The Databricks Delta Lake destination first stages the pipeline data in text files in Amazon S3 or Azure Data Lake Storage Gen2. Then, the destination sends the COPY or MERGE command to Databricks to process the staged files.
The Databricks Delta Lake destination uses a JDBC URL to connect to the Databricks cluster. When you configure the destination, you specify the JDBC URL and credentials to use to connect to the cluster. You also define the connection information that the destination uses to connect to the staging location in Amazon S3 or Azure Data Lake Storage Gen2.

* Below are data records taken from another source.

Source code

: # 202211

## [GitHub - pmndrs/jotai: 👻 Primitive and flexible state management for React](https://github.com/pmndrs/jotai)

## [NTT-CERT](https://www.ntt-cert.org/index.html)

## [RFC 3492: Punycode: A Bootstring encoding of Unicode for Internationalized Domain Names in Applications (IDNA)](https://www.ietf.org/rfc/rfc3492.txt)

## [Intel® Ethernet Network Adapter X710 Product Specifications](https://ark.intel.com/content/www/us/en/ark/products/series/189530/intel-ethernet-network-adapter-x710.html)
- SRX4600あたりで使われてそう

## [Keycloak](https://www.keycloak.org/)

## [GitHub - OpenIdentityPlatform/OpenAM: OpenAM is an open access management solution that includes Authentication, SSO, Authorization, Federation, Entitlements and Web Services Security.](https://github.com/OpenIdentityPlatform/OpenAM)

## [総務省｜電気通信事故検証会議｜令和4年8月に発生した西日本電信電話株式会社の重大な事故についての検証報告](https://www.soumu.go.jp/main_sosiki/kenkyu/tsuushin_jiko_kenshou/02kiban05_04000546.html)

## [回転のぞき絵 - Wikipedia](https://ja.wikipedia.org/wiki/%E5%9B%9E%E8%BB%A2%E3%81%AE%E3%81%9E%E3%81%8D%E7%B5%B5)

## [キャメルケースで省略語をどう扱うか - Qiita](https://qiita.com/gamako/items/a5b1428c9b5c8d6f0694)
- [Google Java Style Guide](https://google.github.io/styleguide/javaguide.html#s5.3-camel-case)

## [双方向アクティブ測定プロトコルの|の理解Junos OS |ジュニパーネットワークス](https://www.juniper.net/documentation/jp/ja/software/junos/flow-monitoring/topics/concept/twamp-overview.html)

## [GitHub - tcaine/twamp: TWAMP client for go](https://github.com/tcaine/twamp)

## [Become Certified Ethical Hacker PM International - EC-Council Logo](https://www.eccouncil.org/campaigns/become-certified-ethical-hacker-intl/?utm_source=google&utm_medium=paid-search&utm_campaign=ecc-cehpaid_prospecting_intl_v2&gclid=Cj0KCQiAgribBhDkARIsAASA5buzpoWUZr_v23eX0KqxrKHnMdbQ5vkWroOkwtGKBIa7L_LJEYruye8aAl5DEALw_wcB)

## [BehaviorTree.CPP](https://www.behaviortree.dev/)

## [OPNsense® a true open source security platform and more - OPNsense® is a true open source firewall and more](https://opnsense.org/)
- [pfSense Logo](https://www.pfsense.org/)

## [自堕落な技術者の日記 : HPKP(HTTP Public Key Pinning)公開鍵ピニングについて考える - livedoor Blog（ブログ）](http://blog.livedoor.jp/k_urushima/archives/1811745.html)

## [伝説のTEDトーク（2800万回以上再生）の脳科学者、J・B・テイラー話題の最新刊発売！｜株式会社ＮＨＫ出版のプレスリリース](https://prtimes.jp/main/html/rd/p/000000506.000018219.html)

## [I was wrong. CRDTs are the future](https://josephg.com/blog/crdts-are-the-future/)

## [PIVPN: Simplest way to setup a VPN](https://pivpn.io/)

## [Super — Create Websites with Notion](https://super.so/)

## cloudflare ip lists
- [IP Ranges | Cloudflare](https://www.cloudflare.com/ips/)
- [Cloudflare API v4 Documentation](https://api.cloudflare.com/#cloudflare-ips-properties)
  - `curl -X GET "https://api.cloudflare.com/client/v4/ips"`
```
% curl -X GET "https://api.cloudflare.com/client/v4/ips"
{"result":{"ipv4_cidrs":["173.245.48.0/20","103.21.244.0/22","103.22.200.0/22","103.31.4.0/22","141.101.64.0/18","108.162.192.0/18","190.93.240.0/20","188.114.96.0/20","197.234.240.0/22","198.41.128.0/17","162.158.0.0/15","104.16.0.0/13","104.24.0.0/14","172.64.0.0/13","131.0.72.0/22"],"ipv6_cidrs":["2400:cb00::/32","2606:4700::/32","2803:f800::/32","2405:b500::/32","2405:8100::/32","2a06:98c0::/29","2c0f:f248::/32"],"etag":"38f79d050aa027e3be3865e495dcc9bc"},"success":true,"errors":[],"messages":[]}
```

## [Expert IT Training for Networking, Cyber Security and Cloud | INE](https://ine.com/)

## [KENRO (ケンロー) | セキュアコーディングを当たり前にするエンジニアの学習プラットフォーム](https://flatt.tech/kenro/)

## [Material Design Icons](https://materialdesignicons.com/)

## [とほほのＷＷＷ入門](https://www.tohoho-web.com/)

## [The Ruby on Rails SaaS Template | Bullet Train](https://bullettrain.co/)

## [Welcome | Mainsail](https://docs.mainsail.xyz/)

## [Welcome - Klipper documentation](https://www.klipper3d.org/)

You specify the tables in Delta Lake to write the data to. The destination writes data from record fields to table columns based on matching names. You can configure the destination to compensate for data drift by creating new columns in existing database tables when new fields appear in records or by creating new database tables.
You can configure the root field for the row, and any first-level fields that you want to exclude from the record. You can also configure the destination to replace missing fields or fields with invalid data types with user-defined default values and to replace newline characters in string fields with a specified character. You can specify the quoting mode, define quote and escape characters, and configure the destination to trim spaces.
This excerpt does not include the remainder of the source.